YOUR INSTRUCTIONS
Down to the last line, output the records below exactly.
=== Section Start ===
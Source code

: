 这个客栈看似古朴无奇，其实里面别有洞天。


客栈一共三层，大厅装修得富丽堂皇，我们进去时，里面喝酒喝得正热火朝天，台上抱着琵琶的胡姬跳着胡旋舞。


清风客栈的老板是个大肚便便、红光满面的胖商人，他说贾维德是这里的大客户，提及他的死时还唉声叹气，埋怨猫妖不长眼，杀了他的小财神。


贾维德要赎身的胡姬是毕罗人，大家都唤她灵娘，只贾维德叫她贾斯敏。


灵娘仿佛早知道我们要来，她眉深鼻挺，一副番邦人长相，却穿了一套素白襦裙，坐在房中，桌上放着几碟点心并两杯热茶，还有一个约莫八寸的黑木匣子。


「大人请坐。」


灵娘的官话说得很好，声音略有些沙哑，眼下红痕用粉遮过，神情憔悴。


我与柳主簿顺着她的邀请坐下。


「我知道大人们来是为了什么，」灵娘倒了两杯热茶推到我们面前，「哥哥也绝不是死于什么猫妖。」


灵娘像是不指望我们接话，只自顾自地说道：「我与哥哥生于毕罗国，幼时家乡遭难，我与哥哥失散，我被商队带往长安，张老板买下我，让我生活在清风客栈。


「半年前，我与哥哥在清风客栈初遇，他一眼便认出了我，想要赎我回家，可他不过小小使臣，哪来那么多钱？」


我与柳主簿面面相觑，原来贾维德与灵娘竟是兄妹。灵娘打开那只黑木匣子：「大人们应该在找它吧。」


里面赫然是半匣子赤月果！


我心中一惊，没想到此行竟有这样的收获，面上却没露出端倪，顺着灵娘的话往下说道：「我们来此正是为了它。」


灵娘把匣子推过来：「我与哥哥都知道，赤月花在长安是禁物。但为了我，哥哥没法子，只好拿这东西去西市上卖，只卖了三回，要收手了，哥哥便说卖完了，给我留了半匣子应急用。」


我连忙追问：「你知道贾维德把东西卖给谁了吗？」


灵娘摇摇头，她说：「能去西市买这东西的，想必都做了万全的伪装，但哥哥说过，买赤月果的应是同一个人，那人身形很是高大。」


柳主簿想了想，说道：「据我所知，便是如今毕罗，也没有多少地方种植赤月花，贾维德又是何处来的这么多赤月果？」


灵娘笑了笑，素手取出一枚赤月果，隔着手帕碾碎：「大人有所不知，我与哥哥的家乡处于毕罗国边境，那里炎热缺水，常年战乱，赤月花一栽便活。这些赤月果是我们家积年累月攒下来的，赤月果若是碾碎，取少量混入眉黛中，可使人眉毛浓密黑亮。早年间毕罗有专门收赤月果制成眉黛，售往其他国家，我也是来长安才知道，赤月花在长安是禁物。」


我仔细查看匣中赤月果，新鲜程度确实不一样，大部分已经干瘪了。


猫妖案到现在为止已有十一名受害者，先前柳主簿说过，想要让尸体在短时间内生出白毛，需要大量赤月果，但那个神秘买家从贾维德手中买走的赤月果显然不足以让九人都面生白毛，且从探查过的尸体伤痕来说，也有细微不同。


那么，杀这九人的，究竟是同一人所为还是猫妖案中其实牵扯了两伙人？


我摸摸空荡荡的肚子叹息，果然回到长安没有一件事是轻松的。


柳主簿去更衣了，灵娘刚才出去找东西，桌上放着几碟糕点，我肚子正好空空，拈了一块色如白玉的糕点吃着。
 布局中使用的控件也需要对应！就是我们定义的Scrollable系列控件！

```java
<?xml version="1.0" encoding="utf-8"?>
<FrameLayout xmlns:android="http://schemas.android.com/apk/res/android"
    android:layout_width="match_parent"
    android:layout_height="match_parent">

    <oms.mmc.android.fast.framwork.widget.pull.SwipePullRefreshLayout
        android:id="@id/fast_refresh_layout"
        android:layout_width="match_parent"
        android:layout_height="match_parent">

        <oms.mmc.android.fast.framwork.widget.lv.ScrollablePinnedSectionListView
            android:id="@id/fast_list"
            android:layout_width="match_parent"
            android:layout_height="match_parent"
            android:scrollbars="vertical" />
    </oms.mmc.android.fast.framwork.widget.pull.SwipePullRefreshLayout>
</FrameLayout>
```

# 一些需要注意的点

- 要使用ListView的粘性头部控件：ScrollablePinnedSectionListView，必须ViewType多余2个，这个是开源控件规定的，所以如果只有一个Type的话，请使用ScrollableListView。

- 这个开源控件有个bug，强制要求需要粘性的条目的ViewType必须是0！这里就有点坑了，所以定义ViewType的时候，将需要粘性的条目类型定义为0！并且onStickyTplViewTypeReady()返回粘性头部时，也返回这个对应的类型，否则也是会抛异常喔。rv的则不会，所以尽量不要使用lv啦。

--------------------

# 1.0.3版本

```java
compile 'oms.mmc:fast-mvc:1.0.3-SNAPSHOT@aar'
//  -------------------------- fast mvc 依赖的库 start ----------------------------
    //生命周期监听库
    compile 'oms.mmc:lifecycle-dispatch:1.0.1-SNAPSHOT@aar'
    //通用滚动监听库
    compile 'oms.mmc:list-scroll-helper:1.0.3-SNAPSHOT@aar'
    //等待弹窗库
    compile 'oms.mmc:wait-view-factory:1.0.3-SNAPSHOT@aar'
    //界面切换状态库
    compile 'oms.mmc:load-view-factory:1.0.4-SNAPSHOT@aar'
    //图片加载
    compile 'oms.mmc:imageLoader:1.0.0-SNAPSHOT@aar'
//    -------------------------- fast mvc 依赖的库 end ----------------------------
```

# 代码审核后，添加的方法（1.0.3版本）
=== Section End ===
SOLUTION TO THIS EXERCISE
Source code

: 这个客栈看似古朴无奇，其实里面别有洞天。


客栈一共三层，大厅装修得富丽堂皇，我们进去时，里面喝酒喝得正热火朝天，台上抱着琵琶的胡姬跳着胡旋舞。


清风客栈的老板是个大肚便便、红光满面的胖商人，他说贾维德是这里的大客户，提及他的死时还唉声叹气，埋怨猫妖不长眼，杀了他的小财神。


贾维德要赎身的胡姬是毕罗人，大家都唤她灵娘，只贾维德叫她贾斯敏。


灵娘仿佛早知道我们要来，她眉深鼻挺，一副番邦人长相，却穿了一套素白襦裙，坐在房中，桌上放着几碟点心并两杯热茶，还有一个约莫八寸的黑木匣子。


「大人请坐。」


灵娘的官话说得很好，声音略有些沙哑，眼下红痕用粉遮过，神情憔悴。


我与柳主簿顺着她的邀请坐下。


「我知道大人们来是为了什么，」灵娘倒了两杯热茶推到我们面前，「哥哥也绝不是死于什么猫妖。」


灵娘像是不指望我们接话，只自顾自地说道：「我与哥哥生于毕罗国，幼时家乡遭难，我与哥哥失散，我被商队带往长安，张老板买下我，让我生活在清风客栈。


「半年前，我与哥哥在清风客栈初遇，他一眼便认出了我，想要赎我回家，可他不过小小使臣，哪来那么多钱？」


我与柳主簿面面相觑，原来贾维德与灵娘竟是兄妹。灵娘打开那只黑木匣子：「大人们应该在找它吧。」


里面赫然是半匣子赤月果！


我心中一惊，没想到此行竟有这样的收获，面上却没露出端倪，顺着灵娘的话往下说道：「我们来此正是为了它。」


灵娘把匣子推过来：「我与哥哥都知道，赤月花在长安是禁物。但为了我，哥哥没法子，只好拿这东西去西市上卖，只卖了三回，要收手了，哥哥便说卖完了，给我留了半匣子应急用。」


我连忙追问：「你知道贾维德把东西卖给谁了吗？」


灵娘摇摇头，她说：「能去西市买这东西的，想必都做了万全的伪装，但哥哥说过，买赤月果的应是同一个人，那人身形很是高大。」


柳主簿想了想，说道：「据我所知，便是如今毕罗，也没有多少地方种植赤月花，贾维德又是何处来的这么多赤月果？」


灵娘笑了笑，素手取出一枚赤月果，隔着手帕碾碎：「大人有所不知，我与哥哥的家乡处于毕罗国边境，那里炎热缺水，常年战乱，赤月花一栽便活。这些赤月果是我们家积年累月攒下来的，赤月果若是碾碎，取少量混入眉黛中，可使人眉毛浓密黑亮。早年间毕罗有专门收赤月果制成眉黛，售往其他国家，我也是来长安才知道，赤月花在长安是禁物。」


我仔细查看匣中赤月果，新鲜程度确实不一样，大部分已经干瘪了。


猫妖案到现在为止已有十一名受害者，先前柳主簿说过，想要让尸体在短时间内生出白毛，需要大量赤月果，但那个神秘买家从贾维德手中买走的赤月果显然不足以让九人都面生白毛，且从探查过的尸体伤痕来说，也有细微不同。


那么，杀这九人的，究竟是同一人所为还是猫妖案中其实牵扯了两伙人？


我摸摸空荡荡的肚子叹息，果然回到长安没有一件事是轻松的。


柳主簿去更衣了，灵娘刚才出去找东西，桌上放着几碟糕点，我肚子正好空空，拈了一块色如白玉的糕点吃着。
 布局中使用的控件也需要对应！就是我们定义的Scrollable系列控件！

```java
<?xml version="1.0" encoding="utf-8"?>
<FrameLayout xmlns:android="http://schemas.android.com/apk/res/android"
    android:layout_width="match_parent"
    android:layout_height="match_parent">

    <oms.mmc.android.fast.framwork.widget.pull.SwipePullRefreshLayout
        android:id="@id/fast_refresh_layout"
        android:layout_width="match_parent"
        android:layout_height="match_parent">

        <oms.mmc.android.fast.framwork.widget.lv.ScrollablePinnedSectionListView
            android:id="@id/fast_list"
            android:layout_width="match_parent"
            android:layout_height="match_parent"
            android:scrollbars="vertical" />
    </oms.mmc.android.fast.framwork.widget.pull.SwipePullRefreshLayout>
</FrameLayout>
```

# 一些需要注意的点

- 要使用ListView的粘性头部控件：ScrollablePinnedSectionListView，必须ViewType多余2个，这个是开源控件规定的，所以如果只有一个Type的话，请使用ScrollableListView。

- 这个开源控件有个bug，强制要求需要粘性的条目的ViewType必须是0！这里就有点坑了，所以定义ViewType的时候，将需要粘性的条目类型定义为0！并且onStickyTplViewTypeReady()返回粘性头部时，也返回这个对应的类型，否则也是会抛异常喔。rv的则不会，所以尽量不要使用lv啦。

--------------------

# 1.0.3版本

```java
compile 'oms.mmc:fast-mvc:1.0.3-SNAPSHOT@aar'
//  -------------------------- fast mvc 依赖的库 start ----------------------------
    //生命周期监听库
    compile 'oms.mmc:lifecycle-dispatch:1.0.1-SNAPSHOT@aar'
    //通用滚动监听库
    compile 'oms.mmc:list-scroll-helper:1.0.3-SNAPSHOT@aar'
    //等待弹窗库
    compile 'oms.mmc:wait-view-factory:1.0.3-SNAPSHOT@aar'
    //界面切换状态库
    compile 'oms.mmc:load-view-factory:1.0.4-SNAPSHOT@aar'
    //图片加载
    compile 'oms.mmc:imageLoader:1.0.0-SNAPSHOT@aar'
//    -------------------------- fast mvc 依赖的库 end ----------------------------
```

# 代码审核后，添加的方法（1.0.3版本）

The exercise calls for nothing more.